1) 第一号の「料金の収受方法」については、少なくとも、当該自動車運転代行業者の営業所に掲示した料金表及び料金の具体的な算出方法、当該料金表によるもの以外の料金の収受はできないことを指導すること。
2) 第二号の「自動車運転代行業約款の内容」については、具体的な約款の規定に沿ってその趣旨を理解させること。特に代行運転自動車の運転者が理解すべき代行運転役務の提供の拒否事由についてはその理解を徹底させること。
3) 第三号の「代行運転役務の提供の条件の説明方法」については、以下の事項を指導すること。

ア 規則第六条第一項各号に掲げる内容を原則として口頭及び書面の交付により行うこと。
イ 書面は必ず常備しておくこと。

4) 第四号の「随伴用自動車の表示等に関する事項」については、特に規則第七条第二項の装置を装着する場合にその装着を必ず履行することを指導すること。規則第七条第一項の表示事項を車体に直接表示している随伴用自動車のみを使用する場合は省略して差し支えない。
5) 第五号の「自動車運転代行業が旅客自動車運送事業と異なることその他道路運送法第四条、第四三条及び第八〇条第一項の遵守に関する事項」については、利用者を目的地まで輸送することは代行運転自動車により行うことを徹底すること。

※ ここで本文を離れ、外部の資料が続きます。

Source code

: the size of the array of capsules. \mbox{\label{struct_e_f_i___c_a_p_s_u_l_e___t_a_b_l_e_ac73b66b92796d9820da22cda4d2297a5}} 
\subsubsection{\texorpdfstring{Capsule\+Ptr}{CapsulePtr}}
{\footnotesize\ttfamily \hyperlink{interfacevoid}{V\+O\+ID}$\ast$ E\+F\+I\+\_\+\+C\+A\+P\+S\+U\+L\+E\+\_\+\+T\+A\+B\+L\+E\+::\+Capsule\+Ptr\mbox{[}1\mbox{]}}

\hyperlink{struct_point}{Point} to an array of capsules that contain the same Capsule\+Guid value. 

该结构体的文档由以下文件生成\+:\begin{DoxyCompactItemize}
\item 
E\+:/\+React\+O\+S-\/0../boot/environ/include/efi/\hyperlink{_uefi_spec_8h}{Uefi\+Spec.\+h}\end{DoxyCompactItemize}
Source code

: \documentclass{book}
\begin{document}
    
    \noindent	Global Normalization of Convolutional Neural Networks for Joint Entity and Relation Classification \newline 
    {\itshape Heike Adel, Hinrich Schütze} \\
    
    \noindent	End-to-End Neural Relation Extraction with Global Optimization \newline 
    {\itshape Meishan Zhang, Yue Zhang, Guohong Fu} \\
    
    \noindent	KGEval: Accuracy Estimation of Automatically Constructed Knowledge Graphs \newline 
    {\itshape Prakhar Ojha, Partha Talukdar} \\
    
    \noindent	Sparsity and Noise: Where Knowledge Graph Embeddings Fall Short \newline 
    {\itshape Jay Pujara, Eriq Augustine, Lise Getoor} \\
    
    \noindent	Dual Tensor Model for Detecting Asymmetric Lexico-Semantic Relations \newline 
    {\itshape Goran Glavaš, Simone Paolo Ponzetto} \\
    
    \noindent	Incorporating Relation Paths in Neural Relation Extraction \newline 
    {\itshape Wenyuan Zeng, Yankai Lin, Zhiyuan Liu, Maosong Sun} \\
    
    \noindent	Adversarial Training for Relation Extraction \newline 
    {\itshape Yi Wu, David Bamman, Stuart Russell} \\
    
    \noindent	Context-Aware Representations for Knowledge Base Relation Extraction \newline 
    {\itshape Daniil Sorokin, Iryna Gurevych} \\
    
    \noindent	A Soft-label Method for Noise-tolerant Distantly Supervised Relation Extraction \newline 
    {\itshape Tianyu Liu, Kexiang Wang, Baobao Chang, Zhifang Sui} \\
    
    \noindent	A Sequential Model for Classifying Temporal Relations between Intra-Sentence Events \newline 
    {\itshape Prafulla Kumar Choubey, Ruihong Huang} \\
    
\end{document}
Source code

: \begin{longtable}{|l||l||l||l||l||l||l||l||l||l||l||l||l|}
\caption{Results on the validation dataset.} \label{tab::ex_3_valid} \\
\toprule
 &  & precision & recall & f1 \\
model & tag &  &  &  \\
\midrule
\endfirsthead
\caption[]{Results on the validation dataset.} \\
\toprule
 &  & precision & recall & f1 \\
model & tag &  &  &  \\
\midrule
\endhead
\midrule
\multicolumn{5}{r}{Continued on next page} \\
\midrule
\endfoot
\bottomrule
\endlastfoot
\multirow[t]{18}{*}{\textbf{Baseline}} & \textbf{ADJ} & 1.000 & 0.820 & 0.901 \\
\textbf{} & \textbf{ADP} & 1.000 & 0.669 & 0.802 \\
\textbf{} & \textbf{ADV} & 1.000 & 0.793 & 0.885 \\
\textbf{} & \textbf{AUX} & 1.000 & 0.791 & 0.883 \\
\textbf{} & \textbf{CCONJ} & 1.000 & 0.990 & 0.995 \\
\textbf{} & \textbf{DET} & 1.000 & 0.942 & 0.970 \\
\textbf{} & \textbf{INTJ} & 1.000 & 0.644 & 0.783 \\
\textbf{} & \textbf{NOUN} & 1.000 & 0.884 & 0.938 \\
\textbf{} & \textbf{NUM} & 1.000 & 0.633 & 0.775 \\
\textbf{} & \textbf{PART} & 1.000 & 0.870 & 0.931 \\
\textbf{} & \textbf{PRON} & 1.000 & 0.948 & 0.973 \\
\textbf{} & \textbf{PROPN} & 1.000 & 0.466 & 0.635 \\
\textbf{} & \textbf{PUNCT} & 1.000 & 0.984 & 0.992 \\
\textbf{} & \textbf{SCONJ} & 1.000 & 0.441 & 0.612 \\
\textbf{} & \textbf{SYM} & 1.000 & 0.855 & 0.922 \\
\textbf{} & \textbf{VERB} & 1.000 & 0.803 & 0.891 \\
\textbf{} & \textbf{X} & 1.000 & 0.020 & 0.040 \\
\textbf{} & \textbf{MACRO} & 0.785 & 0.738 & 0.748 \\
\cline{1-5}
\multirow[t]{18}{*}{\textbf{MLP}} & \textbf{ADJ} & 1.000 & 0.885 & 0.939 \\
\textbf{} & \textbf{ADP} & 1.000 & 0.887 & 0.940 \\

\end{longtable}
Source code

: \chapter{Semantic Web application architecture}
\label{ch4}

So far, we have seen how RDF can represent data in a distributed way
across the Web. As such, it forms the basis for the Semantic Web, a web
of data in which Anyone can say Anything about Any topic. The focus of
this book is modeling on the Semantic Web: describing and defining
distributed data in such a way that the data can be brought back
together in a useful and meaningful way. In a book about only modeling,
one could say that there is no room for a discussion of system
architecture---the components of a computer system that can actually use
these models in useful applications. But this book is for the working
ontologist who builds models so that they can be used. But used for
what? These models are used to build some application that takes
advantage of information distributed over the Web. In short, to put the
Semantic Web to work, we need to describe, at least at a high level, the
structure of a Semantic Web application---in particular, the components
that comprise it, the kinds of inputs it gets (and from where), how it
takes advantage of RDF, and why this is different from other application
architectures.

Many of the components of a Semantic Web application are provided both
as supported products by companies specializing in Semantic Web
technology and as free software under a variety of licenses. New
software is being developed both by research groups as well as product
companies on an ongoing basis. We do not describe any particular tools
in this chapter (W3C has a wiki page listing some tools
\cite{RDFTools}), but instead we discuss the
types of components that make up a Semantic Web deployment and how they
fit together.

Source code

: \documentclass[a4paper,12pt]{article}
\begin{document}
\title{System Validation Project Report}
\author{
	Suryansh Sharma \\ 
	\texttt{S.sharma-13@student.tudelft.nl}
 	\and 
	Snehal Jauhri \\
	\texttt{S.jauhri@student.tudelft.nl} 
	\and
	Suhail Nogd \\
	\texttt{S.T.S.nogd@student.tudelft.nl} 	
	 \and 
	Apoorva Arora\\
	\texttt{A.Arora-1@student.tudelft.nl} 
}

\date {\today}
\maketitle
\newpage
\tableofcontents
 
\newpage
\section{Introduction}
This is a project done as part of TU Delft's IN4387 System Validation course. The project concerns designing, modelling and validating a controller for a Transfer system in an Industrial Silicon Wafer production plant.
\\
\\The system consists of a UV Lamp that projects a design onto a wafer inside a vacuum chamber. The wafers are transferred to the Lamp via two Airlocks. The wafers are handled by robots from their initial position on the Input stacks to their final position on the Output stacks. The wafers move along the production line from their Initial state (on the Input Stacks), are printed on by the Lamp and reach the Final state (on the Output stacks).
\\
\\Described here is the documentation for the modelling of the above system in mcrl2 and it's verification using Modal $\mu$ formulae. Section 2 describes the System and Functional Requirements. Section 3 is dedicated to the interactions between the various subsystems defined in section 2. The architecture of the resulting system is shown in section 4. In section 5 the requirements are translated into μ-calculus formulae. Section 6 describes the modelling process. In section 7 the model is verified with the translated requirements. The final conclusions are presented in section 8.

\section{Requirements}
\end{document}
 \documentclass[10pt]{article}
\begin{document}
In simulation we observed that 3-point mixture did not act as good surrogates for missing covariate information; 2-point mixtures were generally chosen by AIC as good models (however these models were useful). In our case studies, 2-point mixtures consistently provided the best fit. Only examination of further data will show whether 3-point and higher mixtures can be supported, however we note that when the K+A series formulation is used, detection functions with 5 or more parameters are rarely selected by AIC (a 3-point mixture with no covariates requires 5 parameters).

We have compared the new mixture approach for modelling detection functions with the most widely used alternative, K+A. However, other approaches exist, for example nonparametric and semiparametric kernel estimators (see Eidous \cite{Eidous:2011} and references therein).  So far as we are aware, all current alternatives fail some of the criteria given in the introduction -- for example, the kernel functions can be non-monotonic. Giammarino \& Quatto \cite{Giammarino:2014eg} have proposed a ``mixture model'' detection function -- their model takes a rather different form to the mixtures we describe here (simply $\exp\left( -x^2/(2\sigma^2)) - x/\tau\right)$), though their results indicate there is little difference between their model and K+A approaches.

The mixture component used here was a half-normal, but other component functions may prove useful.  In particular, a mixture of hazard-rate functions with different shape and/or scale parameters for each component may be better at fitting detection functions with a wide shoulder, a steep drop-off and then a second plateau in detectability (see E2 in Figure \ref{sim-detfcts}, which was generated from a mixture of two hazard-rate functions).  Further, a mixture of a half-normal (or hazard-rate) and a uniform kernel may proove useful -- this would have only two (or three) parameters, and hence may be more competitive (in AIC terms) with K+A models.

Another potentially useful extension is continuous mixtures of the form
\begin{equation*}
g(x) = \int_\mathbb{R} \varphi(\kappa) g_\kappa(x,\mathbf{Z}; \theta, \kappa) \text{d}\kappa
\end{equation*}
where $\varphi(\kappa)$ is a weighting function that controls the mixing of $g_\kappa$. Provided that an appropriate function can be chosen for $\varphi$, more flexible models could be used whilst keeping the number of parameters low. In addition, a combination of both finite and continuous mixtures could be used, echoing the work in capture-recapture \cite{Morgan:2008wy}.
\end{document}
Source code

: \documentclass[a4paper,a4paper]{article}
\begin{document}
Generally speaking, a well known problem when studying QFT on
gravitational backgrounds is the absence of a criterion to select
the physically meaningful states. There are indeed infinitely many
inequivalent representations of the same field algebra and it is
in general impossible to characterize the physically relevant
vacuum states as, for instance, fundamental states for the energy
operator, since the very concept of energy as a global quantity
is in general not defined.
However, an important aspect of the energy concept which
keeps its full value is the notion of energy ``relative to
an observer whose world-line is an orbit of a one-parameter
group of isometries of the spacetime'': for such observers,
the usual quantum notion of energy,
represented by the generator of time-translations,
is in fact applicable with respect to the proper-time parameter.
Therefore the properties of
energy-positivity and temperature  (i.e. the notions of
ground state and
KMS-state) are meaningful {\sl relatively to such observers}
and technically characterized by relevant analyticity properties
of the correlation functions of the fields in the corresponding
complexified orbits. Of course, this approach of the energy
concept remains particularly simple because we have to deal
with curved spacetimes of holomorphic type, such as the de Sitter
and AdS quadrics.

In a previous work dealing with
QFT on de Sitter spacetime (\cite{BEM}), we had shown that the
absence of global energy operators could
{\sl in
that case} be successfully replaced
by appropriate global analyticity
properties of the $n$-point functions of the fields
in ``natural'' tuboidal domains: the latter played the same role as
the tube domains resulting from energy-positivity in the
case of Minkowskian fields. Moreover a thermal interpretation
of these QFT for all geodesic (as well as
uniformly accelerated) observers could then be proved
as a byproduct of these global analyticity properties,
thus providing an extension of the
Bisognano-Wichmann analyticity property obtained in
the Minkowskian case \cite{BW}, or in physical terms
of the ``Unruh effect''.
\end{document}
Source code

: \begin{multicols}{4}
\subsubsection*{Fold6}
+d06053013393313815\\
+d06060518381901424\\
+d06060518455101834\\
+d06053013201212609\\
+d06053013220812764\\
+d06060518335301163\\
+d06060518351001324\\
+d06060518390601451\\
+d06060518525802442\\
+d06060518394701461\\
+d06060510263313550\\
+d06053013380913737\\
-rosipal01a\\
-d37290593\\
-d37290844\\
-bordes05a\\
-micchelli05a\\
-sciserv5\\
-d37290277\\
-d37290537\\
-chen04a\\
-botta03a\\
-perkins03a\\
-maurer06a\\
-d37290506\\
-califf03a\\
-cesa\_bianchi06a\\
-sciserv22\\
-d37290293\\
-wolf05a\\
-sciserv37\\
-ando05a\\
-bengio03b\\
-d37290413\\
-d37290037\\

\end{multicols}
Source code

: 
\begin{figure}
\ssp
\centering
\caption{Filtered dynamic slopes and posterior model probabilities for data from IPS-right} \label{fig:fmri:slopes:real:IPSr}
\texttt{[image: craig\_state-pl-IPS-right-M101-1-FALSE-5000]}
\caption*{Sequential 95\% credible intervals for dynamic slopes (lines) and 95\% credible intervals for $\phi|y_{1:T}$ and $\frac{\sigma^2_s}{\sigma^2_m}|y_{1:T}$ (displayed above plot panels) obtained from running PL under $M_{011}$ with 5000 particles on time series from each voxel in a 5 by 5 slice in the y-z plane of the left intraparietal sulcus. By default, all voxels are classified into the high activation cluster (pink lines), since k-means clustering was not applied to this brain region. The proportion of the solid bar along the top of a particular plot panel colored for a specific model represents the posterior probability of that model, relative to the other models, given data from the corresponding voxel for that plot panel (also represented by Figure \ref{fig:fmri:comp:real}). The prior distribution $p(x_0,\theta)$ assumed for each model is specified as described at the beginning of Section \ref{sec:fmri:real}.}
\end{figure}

(3) 指導の頻度については、運転代行業務従事者の雇入れ時に行うのはもちろんのこと、利用者とのトラブルが発生したとき等にも行う等適切なものとすること。

10 帳簿等の備付け(法第二〇条関係)

(1) 規則第九条第一項第一号の苦情処理簿については、以下の点に留意すること。なお、苦情処理については、迅速かつ適切に行う必要があることから、自動車運転代行業者において苦情処理を担当する職員をあらかじめ定めておくことが望ましいので、可能な限りその旨指導することとされたい。

1) イの「苦情を申し出た者の氏名及び連絡先並びに苦情の内容」としては、苦情申出者の氏名、苦情処理の状況が連絡できる連絡先及び苦情の具体的内容や申出経緯を記録するほか、苦情の発生年月日、発生場所又は区間、運転者の氏名等についても記録すること。
2) ロの「原因究明の結果」としては、事実関係を調査した上で明らかになった苦情が発生した原因のみならず、類似の苦情が以前に発生していないかどうかについても調査を行い、その調査結果を記録すること。
3) ハの「苦情に対する弁明の内容」とは、苦情を申し出た者に対して自動車運転代行業者が弁明した具体的内容のことをいうが、原因究明の結果を反映させることは必要ではなく、弁明時点での内容を記録すること。
4) ニの「改善措置」とは、原因究明の結果明らかになった事実関係に基づいて当該苦情に対する具体的措置及び再発防止のために行った措置のことをいう。
5) ホの「苦情処理を担当した者」とは、苦情の申出を実際に受け付けた者その他苦情の申出を行った者に対する対応を行った者のことをいう。
6) イからニまでに掲げる各項目については、当該苦情の全容が分かるよう、できる限り詳細な記述とすること。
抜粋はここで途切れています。